Problem description: What is wanted is the line holding "and model $y_i" and every later line through the end of the entries, set down exactly.

Supplied data:
-*-*-

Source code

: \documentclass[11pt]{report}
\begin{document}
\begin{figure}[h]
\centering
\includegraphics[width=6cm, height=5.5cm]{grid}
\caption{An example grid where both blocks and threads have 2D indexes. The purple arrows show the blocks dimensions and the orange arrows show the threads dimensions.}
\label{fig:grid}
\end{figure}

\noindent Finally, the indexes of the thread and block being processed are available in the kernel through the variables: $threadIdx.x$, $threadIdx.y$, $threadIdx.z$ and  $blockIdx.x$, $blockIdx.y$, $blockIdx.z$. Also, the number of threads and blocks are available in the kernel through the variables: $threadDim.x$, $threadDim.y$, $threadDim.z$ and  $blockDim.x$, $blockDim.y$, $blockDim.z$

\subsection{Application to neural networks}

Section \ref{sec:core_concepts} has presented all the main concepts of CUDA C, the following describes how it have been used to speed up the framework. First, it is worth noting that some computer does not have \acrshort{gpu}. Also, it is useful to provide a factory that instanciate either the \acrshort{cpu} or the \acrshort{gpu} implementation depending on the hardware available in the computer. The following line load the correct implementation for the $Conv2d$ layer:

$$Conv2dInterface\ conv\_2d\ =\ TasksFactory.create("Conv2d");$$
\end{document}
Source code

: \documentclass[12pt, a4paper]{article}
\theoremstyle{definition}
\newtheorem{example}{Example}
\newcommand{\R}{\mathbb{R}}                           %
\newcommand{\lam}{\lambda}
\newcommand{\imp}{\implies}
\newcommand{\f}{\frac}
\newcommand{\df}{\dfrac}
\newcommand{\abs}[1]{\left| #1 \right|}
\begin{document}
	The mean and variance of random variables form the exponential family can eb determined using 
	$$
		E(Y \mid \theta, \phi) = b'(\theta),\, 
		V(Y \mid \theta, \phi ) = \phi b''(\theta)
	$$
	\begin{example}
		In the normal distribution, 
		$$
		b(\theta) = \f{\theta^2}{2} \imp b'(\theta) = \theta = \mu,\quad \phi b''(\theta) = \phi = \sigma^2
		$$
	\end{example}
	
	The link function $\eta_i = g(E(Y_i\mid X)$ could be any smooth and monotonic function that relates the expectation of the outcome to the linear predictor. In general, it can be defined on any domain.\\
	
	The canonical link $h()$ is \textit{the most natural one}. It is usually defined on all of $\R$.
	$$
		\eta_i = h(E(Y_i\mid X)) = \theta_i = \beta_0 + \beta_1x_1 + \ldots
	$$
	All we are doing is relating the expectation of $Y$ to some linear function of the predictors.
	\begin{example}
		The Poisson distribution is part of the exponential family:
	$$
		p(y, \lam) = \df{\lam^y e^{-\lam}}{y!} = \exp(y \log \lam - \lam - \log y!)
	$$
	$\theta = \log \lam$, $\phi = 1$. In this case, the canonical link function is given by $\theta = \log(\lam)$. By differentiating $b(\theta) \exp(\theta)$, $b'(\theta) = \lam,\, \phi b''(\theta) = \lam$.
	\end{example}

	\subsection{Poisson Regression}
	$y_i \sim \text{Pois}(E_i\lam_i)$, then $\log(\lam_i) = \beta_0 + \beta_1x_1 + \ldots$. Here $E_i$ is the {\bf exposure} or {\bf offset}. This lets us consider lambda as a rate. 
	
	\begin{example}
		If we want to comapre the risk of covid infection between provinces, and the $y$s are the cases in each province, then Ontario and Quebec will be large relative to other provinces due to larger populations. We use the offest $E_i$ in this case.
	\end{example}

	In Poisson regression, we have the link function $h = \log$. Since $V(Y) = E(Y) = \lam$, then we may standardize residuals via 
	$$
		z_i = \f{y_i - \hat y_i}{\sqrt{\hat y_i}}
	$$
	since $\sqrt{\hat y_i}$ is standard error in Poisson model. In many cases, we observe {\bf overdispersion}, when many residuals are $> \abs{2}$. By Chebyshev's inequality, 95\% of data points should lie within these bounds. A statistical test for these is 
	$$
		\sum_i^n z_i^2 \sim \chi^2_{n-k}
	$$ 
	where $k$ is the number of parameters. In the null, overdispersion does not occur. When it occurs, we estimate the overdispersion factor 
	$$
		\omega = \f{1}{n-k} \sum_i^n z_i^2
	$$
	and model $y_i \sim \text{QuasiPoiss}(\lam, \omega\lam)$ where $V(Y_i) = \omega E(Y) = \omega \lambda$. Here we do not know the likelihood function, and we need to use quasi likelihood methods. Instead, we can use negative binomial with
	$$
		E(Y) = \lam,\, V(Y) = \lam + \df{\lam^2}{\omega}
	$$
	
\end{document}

-*-*-

Exercise solution:
	and model $y_i \sim \text{QuasiPoiss}(\lam, \omega\lam)$ where $V(Y_i) = \omega E(Y) = \omega \lambda$. Here we do not know the likelihood function, and we need to use quasi likelihood methods. Instead, we can use negative binomial with
	$$
		E(Y) = \lam,\, V(Y) = \lam + \df{\lam^2}{\omega}
	$$
	
\end{document}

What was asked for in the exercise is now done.